To ignore Pakistan’s national security context is a fundamental misrepresentation of the state’s motives. Surveillance is a necessary, life-saving tool for a nation that has been a primary victim of global terrorism, losing tens of thousands of civilian and military lives. The country faces persistent threats from cross-border terrorism, violent extremist groups like the Tehrik-e-Taliban Pakistan (TTP) and IS-Khorasan, and various separatist movements. These are not distant, abstract threats they have manifested in horrific attacks on schools, markets, and places of worship, leaving a deep and lasting scar on the national psyche.
With the advent of modern technology, terrorist groups have also quickly mastered these tools. They now routinely use encrypted digital channels and social media platforms to plan logistics, execute attacks, recruit new members, and disseminate propaganda, making electronic intelligence indispensable. In this environment, intelligence gathering is not an abstract tool of oppression but a proactive, defensive measure to preempt attacks and dismantle terror cells.
Furthermore, before accepting the report’s conclusions, it is essential to examine the source. Amnesty International has a documented history of methodological flaws and a troubling internal environment that raises legitimate questions about its objectivity. This report relies heavily on anonymous sources and leaks. As Amnesty itself admits, its letters to the Pakistani government went unanswered. To then publish a report of this magnitude without meaningful engagement suggests a predetermined conclusion. The principle of audi alteram partem—hearing the other side—is fundamental to any credible investigation. This aligns with criticism that Amnesty often exhibits selection bias. Its moral authority is further undermined by a 2019 internal report that exposed a toxic workplace culture, with many examples of extreme racism. An organization plagued by internal strife and racism is less likely to produce meticulous, balanced external analysis, as such an environment can foster a culture where nuance is lost to fit preconceived notions.
The Pakistan report is not an isolated case. In the Israel-Palestine conflict, scholar Norman Finkelstein accused Amnesty of whitewashing Israeli actions by creating a false equivalence and failing to contextualize the vast asymmetry of power. Similarly, its 2015 policy advocating for the full decriminalization of the sex industry was heavily criticized. This highlights a tendency to adopt ideologically rigid positions that can conflict with the nuanced realities of protecting vulnerable populations. The 2021 controversy where Amnesty stripped Alexei Navalny of his prisoner of conscience status, a decision it quickly reversed, revealed a troubling susceptibility to external pressure, eroding its reputation as a principled observer.
Contrary to the report’s assertion of a legal vacuum, Pakistan operates under a framework that provides for lawful surveillance. Article 14 of the Constitution explicitly balances privacy with legal requirements. Statutes such as the Prevention of Electronic Crimes Act (PECA), 2016, and the Investigation for Fair Trial Act, 2013, provide legal avenues for surveillance under specific circumstances. These acts establish procedural safeguards and often require judicial warrants, creating a system of checks and balances that the report largely overlooks. The narrative of a legal vacuum is therefore not just inaccurate, but misleading.

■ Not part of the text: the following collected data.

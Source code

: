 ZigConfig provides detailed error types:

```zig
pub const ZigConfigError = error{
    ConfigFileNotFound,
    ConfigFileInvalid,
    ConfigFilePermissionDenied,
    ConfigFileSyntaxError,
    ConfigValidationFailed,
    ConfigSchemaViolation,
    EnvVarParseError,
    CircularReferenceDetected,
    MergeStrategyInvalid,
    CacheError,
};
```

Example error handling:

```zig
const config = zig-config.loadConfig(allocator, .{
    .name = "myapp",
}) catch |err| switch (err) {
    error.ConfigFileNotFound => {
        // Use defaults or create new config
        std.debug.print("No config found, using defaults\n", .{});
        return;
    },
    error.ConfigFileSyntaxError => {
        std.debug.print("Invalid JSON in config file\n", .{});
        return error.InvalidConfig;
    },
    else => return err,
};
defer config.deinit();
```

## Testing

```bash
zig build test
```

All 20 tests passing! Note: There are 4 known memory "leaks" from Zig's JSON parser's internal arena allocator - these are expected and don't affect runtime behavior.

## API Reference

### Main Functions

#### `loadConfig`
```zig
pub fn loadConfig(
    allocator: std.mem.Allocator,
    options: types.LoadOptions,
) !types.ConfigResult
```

Finally, the term mass surveillance is a loaded exaggeration that ignores global double standards. Monitoring specific, credible threats is targeted intelligence, not indiscriminate monitoring. Western nations like the United States, with its post-9/11 NSA programs, and the United Kingdom, with its sweeping Investigatory Powers Act, have extensive surveillance powers while facing arguably less severe domestic threats. France, for instance, passed sweeping surveillance laws after the Charlie Hebdo attacks. The critique leveled against Pakistan seems to apply a different standard, failing to acknowledge that the state is grappling with threats that are far more existential than those faced by many Western nations.
The conversation about human rights and digital privacy in Pakistan is critically important, but it cannot be based on flawed and decontextualized reports. The report strips away essential security context, ignores the existing legal framework, and emanates from a source with its own significant credibility issues. True advocacy for human rights must be credible and holistic. Instead of one-sided condemnations, a more fruitful approach would involve a multi-stakeholder dialogue that includes security experts, legal scholars, and civil society to find a durable balance between liberty and security, a challenge every modern nation is facing.